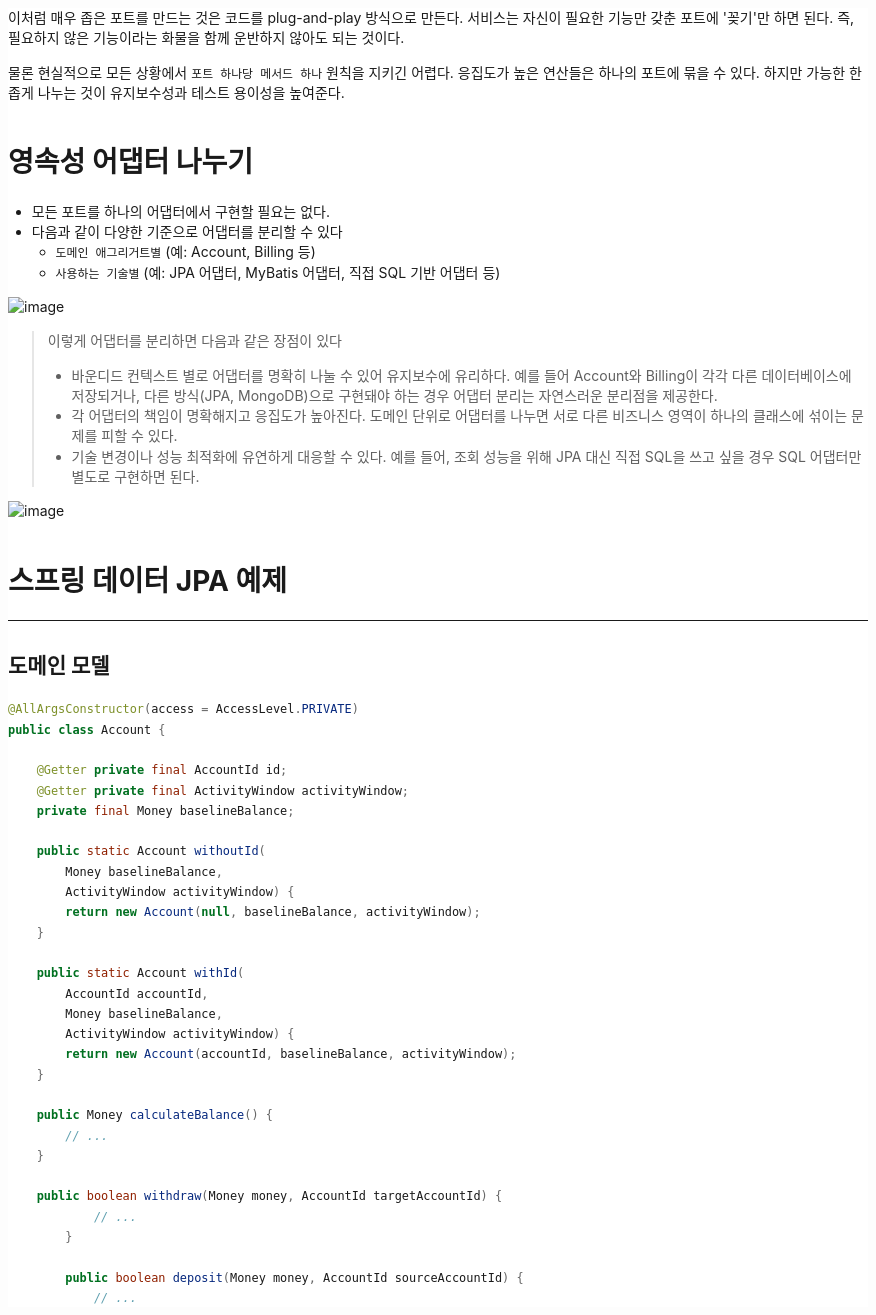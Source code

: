 이처럼 매우 좁은 포트를 만드는 것은 코드를 plug-and-play 방식으로 만든다. 서비스는 자신이 필요한 기능만 갖춘 포트에 '꽂기'만 하면 된다. 즉, 필요하지 않은 기능이라는 화물을 함께 운반하지 않아도 되는 것이다.

물론 현실적으로 모든 상황에서 `포트 하나당 메서드 하나` 원칙을 지키긴 어렵다. 응집도가 높은 연산들은 하나의 포트에 묶을 수 있다. 하지만 가능한 한 좁게 나누는 것이 유지보수성과 테스트 용이성을 높여준다.

# **영속성 어댑터 나누기**

- 모든 포트를 하나의 어댑터에서 구현할 필요는 없다.
- 다음과 같이 다양한 기준으로 어댑터를 분리할 수 있다
    - `도메인 애그리거트별` (예: Account, Billing 등)
    - `사용하는 기술별` (예: JPA 어댑터, MyBatis 어댑터, 직접 SQL 기반 어댑터 등)

![image](https://github.com/user-attachments/assets/9fd590c5-5767-40b5-91da-6a2bdbadc827)


> 이렇게 어댑터를 분리하면 다음과 같은 장점이 있다
> 
> - 바운디드 컨텍스트 별로 어댑터를 명확히 나눌 수 있어 유지보수에 유리하다. 예를 들어 Account와 Billing이 각각 다른 데이터베이스에 저장되거나, 다른 방식(JPA, MongoDB)으로 구현돼야 하는 경우 어댑터 분리는 자연스러운 분리점을 제공한다.
> - 각 어댑터의 책임이 명확해지고 응집도가 높아진다. 도메인 단위로 어댑터를 나누면 서로 다른 비즈니스 영역이 하나의 클래스에 섞이는 문제를 피할 수 있다.
> - 기술 변경이나 성능 최적화에 유연하게 대응할 수 있다. 예를 들어, 조회 성능을 위해 JPA 대신 직접 SQL을 쓰고 싶을 경우 SQL 어댑터만 별도로 구현하면 된다.

![image](https://github.com/user-attachments/assets/bf339cf8-92b9-4968-a1aa-b0941c7f836a)


# **스프링 데이터 JPA 예제**

---

## 도메인 모델

```java
@AllArgsConstructor(access = AccessLevel.PRIVATE)
public class Account {

    @Getter private final AccountId id;
    @Getter private final ActivityWindow activityWindow;
    private final Money baselineBalance;

    public static Account withoutId(
        Money baselineBalance,
        ActivityWindow activityWindow) {
        return new Account(null, baselineBalance, activityWindow);
    }

    public static Account withId(
        AccountId accountId,
        Money baselineBalance,
        ActivityWindow activityWindow) {
        return new Account(accountId, baselineBalance, activityWindow);
    }

    public Money calculateBalance() {
        // ...
    }
    
    public boolean withdraw(Money money, AccountId targetAccountId) {
		    // ...
		}

		public boolean deposit(Money money, AccountId sourceAccountId) {
		    // ...
```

EXERCISE BRIEF — Type out the data above once more, exactly, with no images included.

RESULT FOR THIS TASK —
Source code

: 이처럼 매우 좁은 포트를 만드는 것은 코드를 plug-and-play 방식으로 만든다. 서비스는 자신이 필요한 기능만 갖춘 포트에 '꽂기'만 하면 된다. 즉, 필요하지 않은 기능이라는 화물을 함께 운반하지 않아도 되는 것이다.

물론 현실적으로 모든 상황에서 `포트 하나당 메서드 하나` 원칙을 지키긴 어렵다. 응집도가 높은 연산들은 하나의 포트에 묶을 수 있다. 하지만 가능한 한 좁게 나누는 것이 유지보수성과 테스트 용이성을 높여준다.

# **영속성 어댑터 나누기**

- 모든 포트를 하나의 어댑터에서 구현할 필요는 없다.
- 다음과 같이 다양한 기준으로 어댑터를 분리할 수 있다
    - `도메인 애그리거트별` (예: Account, Billing 등)
    - `사용하는 기술별` (예: JPA 어댑터, MyBatis 어댑터, 직접 SQL 기반 어댑터 등)

![image](https://github.com/user-attachments/assets/9fd590c5-5767-40b5-91da-6a2bdbadc827)


> 이렇게 어댑터를 분리하면 다음과 같은 장점이 있다
> 
> - 바운디드 컨텍스트 별로 어댑터를 명확히 나눌 수 있어 유지보수에 유리하다. 예를 들어 Account와 Billing이 각각 다른 데이터베이스에 저장되거나, 다른 방식(JPA, MongoDB)으로 구현돼야 하는 경우 어댑터 분리는 자연스러운 분리점을 제공한다.
> - 각 어댑터의 책임이 명확해지고 응집도가 높아진다. 도메인 단위로 어댑터를 나누면 서로 다른 비즈니스 영역이 하나의 클래스에 섞이는 문제를 피할 수 있다.
> - 기술 변경이나 성능 최적화에 유연하게 대응할 수 있다. 예를 들어, 조회 성능을 위해 JPA 대신 직접 SQL을 쓰고 싶을 경우 SQL 어댑터만 별도로 구현하면 된다.

![image](https://github.com/user-attachments/assets/bf339cf8-92b9-4968-a1aa-b0941c7f836a)


# **스프링 데이터 JPA 예제**

---

## 도메인 모델

```java
@AllArgsConstructor(access = AccessLevel.PRIVATE)
public class Account {

    @Getter private final AccountId id;
    @Getter private final ActivityWindow activityWindow;
    private final Money baselineBalance;

    public static Account withoutId(
        Money baselineBalance,
        ActivityWindow activityWindow) {
        return new Account(null, baselineBalance, activityWindow);
    }

    public static Account withId(
        AccountId accountId,
        Money baselineBalance,
        ActivityWindow activityWindow) {
        return new Account(accountId, baselineBalance, activityWindow);
    }

    public Money calculateBalance() {
        // ...
    }
    
    public boolean withdraw(Money money, AccountId targetAccountId) {
		    // ...
		}

		public boolean deposit(Money money, AccountId sourceAccountId) {
		    // ...
```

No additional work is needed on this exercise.